**** PROVIDED DATA

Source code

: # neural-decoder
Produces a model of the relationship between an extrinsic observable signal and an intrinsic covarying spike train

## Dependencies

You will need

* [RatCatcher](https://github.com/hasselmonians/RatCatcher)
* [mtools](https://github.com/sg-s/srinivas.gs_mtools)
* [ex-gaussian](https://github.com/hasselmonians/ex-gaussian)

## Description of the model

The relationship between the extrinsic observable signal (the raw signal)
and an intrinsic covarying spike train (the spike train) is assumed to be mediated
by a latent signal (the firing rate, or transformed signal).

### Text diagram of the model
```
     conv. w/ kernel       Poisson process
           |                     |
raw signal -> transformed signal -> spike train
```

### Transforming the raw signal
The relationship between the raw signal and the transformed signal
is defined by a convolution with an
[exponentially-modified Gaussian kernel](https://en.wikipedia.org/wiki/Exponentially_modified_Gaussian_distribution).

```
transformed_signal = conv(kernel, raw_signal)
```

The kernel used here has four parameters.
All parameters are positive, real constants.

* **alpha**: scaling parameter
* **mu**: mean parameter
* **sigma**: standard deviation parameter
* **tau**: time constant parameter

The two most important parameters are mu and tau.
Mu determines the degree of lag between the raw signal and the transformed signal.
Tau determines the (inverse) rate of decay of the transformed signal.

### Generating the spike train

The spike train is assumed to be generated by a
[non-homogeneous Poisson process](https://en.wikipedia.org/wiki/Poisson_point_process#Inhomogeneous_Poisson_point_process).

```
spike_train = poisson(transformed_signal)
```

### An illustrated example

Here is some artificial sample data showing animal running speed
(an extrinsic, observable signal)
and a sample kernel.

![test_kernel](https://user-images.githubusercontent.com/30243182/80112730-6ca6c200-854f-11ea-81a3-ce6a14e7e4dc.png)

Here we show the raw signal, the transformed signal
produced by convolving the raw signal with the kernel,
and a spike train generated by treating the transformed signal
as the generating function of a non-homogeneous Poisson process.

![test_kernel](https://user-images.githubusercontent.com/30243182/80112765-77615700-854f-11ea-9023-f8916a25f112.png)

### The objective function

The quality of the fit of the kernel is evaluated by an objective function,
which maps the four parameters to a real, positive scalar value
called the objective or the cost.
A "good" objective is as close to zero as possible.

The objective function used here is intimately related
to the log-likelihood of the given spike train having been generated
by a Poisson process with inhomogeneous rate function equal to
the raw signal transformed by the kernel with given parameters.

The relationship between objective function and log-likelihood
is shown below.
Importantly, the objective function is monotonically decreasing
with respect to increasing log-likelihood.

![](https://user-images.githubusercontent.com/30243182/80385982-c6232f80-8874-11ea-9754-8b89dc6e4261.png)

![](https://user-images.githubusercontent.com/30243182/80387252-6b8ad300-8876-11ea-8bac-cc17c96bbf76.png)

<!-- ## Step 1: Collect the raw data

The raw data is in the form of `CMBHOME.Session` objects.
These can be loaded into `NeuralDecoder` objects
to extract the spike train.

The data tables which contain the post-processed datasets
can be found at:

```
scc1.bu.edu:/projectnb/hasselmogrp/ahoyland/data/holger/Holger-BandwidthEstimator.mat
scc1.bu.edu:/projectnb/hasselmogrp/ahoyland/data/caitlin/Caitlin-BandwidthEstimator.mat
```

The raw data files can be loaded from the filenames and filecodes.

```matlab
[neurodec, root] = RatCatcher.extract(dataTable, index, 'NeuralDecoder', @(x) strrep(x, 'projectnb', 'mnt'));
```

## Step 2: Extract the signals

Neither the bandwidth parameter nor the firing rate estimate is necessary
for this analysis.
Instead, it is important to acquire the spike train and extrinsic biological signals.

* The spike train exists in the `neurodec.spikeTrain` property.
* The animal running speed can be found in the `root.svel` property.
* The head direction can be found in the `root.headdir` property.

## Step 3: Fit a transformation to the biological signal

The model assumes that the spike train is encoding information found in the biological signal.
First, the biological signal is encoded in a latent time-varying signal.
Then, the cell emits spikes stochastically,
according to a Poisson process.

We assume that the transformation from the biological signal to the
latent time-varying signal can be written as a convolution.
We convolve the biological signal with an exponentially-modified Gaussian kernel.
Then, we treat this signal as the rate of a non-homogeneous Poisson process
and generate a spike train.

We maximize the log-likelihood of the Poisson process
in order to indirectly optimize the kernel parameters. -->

********

*WHAT IS BEING ASKED*. Using the entries above, give again exactly the lines from the line holding "for this analysis." through the line holding "The model assumes". Include both end lines and nothing else.

*WORKED SOLUTION*.
for this analysis.
Instead, it is important to acquire the spike train and extrinsic biological signals.

* The spike train exists in the `neurodec.spikeTrain` property.
* The animal running speed can be found in the `root.svel` property.
* The head direction can be found in the `root.headdir` property.

## Step 3: Fit a transformation to the biological signal

The model assumes that the spike train is encoding information found in the biological signal.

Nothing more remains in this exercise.